5.1. Compaction

The compaction operation is the way to reduce disk space usage by removing unused and old data from database or view index files. This operation is very similar to the vacuum (SQLite ex.) operation available for other database management systems.

During compaction of the target CouchDB creates new file with the .compact extension and transfers only actual data into. Because of this, CouchDB checks first for the available disk space - it should be twice greater than the compacted file’s data.

When all actual data is successfully transferred to the compacted file CouchDB replaces the target with the compacted file.

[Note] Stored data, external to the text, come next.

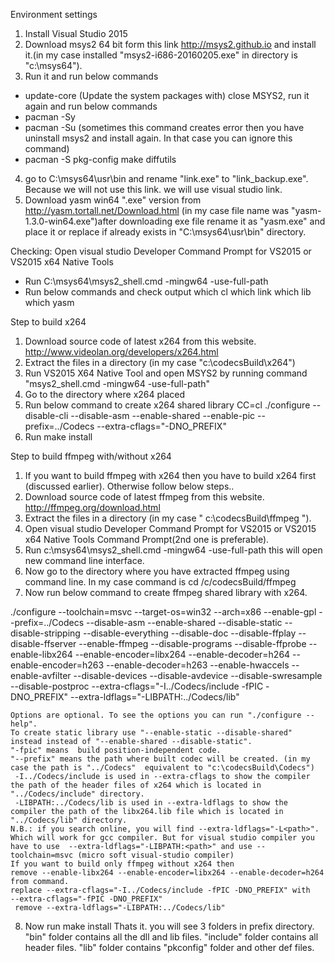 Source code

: Environment settings

1. Install Visual Studio 2015
2. Download msys2 64 bit form this link http://msys2.github.io and install it.(in my case installed "msys2-i686-20160205.exe" in directory is "c:\msys64").
3.  Run it and run below commands
  - update-core (Update the system packages with)
  close MSYS2, run it again and run below commands
  - pacman -Sy
  - pacman -Su  (sometimes this command creates error then you have uninstall msys2 and install again. In that case you can ignore this command)
  - pacman -S pkg-config make diffutils 
4.  go to C:\msys64\usr\bin and rename "link.exe" to "link_backup.exe". Because we will not use this link. we will use visual studio link.
5.  Download yasm win64 ".exe" version from http://yasm.tortall.net/Download.html 
(in my case file name was "yasm-1.3.0-win64.exe")after downloading exe file rename it as "yasm.exe" and place it or replace if already exists in "C:\msys64\usr\bin" directory.

Checking:
Open visual studio Developer Command Prompt for VS2015 or VS2015 x64 Native Tools 
- Run C:\msys64\msys2_shell.cmd -mingw64 -use-full-path
- Run below commands and check output
which cl
which link
which lib
which yasm

Step to build x264
1.  Download source code of latest x264 from this website.
http://www.videolan.org/developers/x264.html
2.  Extract the files in a directory (in my case "c:\codecsBuild\x264")
3.  Run VS2015 X64 Native Tool and open MSYS2 by running command "msys2_shell.cmd -mingw64 -use-full-path"
4.  Go to the directory where x264 placed
5.  Run below command to create x264 shared library
CC=cl ./configure --disable-cli --disable-asm --enable-shared --enable-pic --prefix=../Codecs --extra-cflags="-DNO_PREFIX"
6.  Run make install

Step to build ffmpeg with/without x264

1.  If you want to build ffmpeg with x264 then you have to build x264 first (discussed earlier). Otherwise follow below steps..
2.  Download  source code of latest ffmpeg from this website. http://ffmpeg.org/download.html
3.  Extract the files in a directory (in my case " c:\codecsBuild\ffmpeg ").
4.  Open visual studio Developer Command Prompt for VS2015 or VS2015 x64 Native Tools Command Prompt(2nd one is preferable). 
5.  Run c:\msys64\msys2_shell.cmd -mingw64 -use-full-path 
    this will open new command line interface.
6.  Now go to the directory where you have extracted ffmpeg using command line. In my case command is
    cd /c/codecsBuild/ffmpeg
7.  Now run below command to create ffmpeg shared library with x264.

  ./configure --toolchain=msvc --target-os=win32 --arch=x86 --enable-gpl --prefix=../Codecs --disable-asm --enable-shared --disable-static --disable-stripping --disable-everything --disable-doc --disable-ffplay --disable-ffserver --enable-ffmpeg --disable-programs --disable-ffprobe --enable-libx264 --enable-encoder=libx264 --enable-decoder=h264 --enable-encoder=h263 --enable-decoder=h263 --enable-hwaccels --enable-avfilter --disable-devices --disable-avdevice --disable-swresample --disable-postproc --extra-cflags="-I../Codecs/include -fPIC -DNO_PREFIX"  --extra-ldflags="-LIBPATH:../Codecs/lib"

    Options are optional. To see the options you can run "./configure --help".
    To create static library use "--enable-static --disable-shared" instead instead of "--enable-shared --disable-static".
    "-fpic" means  build position-independent code.
    "--prefix" means the path where built codec will be created. (in my case the path is "../Codecs"  equivalent to "c:\codecsBuild\Codecs")
     -I../Codecs/include is used in --extra-cflags to show the compiler the path of the header files of x264 which is located in "../Codecs/include" directory.
     -LIBPATH:../Codecs/lib is used in --extra-ldflags to show the compiler the path of the libx264.lib file which is located in "../Codecs/lib" directory.
    N.B.: if you search online, you will find --extra-ldflags="-L<path>". Which will work for gcc compiler. But for visual studio compiler you have to use  --extra-ldflags="-LIBPATH:<path>" and use --toolchain=msvc (micro soft visual-studio compiler)
    If you want to build only ffmpeg without x264 then 
    remove --enable-libx264 --enable-encoder=libx264 --enable-decoder=h264 from command.
    replace --extra-cflags="-I../Codecs/include -fPIC -DNO_PREFIX" with 
    --extra-cflags="-fPIC -DNO_PREFIX"
     remove --extra-ldflags="-LIBPATH:../Codecs/lib"
     
8.  Now run make install
    Thats it. you will see 3 folders in prefix directory.
    "bin" folder contains all the dll and lib files.
    "include" folder contains all header files.
    "lib" folder contains "pkconfig" folder and other def files.
    

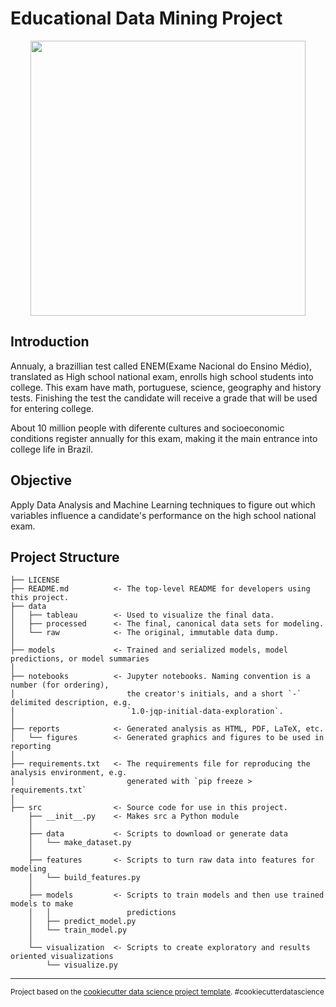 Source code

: # Educational Data Mining Project

<p align="center">
  <img width=440px src="https://user-images.githubusercontent.com/56659549/167325692-bfe74a7e-02a1-4fdc-8bb1-508194fa3dd9.jpg">
</p>

## Introduction

Annualy, a brazillian test called ENEM(Exame Nacional do Ensino Médio), translated as High school national exam, enrolls high school students into college. This exam have math, portuguese, science, geography and history tests. Finishing the test the candidate will receive a grade that will be used for entering college.

About 10 million people with diferente cultures and socioeconomic conditions register annually for this exam, making it the main entrance into college life in Brazil.

## Objective
Apply Data Analysis and Machine Learning techniques to figure out which variables influence a candidate's performance on the high school national exam.

## Project Structure

    ├── LICENSE
    ├── README.md          <- The top-level README for developers using this project.
    ├── data
    │   ├── tableau        <- Used to visualize the final data.
    │   ├── processed      <- The final, canonical data sets for modeling.
    │   └── raw            <- The original, immutable data dump.
    │
    ├── models             <- Trained and serialized models, model predictions, or model summaries
    │
    ├── notebooks          <- Jupyter notebooks. Naming convention is a number (for ordering),
    │                         the creator's initials, and a short `-` delimited description, e.g.
    │                         `1.0-jqp-initial-data-exploration`.
    │
    ├── reports            <- Generated analysis as HTML, PDF, LaTeX, etc.
    │   └── figures        <- Generated graphics and figures to be used in reporting
    │
    ├── requirements.txt   <- The requirements file for reproducing the analysis environment, e.g.
    │                         generated with `pip freeze > requirements.txt`
    │
    ├── src                <- Source code for use in this project.
        ├── __init__.py    <- Makes src a Python module
        │
        ├── data           <- Scripts to download or generate data
        │   └── make_dataset.py
        │
        ├── features       <- Scripts to turn raw data into features for modeling
        │   └── build_features.py
        │
        ├── models         <- Scripts to train models and then use trained models to make
        │   │                 predictions
        │   ├── predict_model.py
        │   └── train_model.py
        │
        └── visualization  <- Scripts to create exploratory and results oriented visualizations
            └── visualize.py
     


--------

<p><small>Project based on the <a target="_blank" href="https://drivendata.github.io/cookiecutter-data-science/">cookiecutter data science project template</a>. #cookiecutterdatascience</small></p>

5.1.1. Database Compaction

Database compaction compresses the database file by removing unused file sections created during updates. Old documents revisions are replaced with small amount of metadata called tombstone which are used for conflicts resolution during replication. The number of stored revisions (and their tombstones) can be configured by using the _revs_limit URL endpoint.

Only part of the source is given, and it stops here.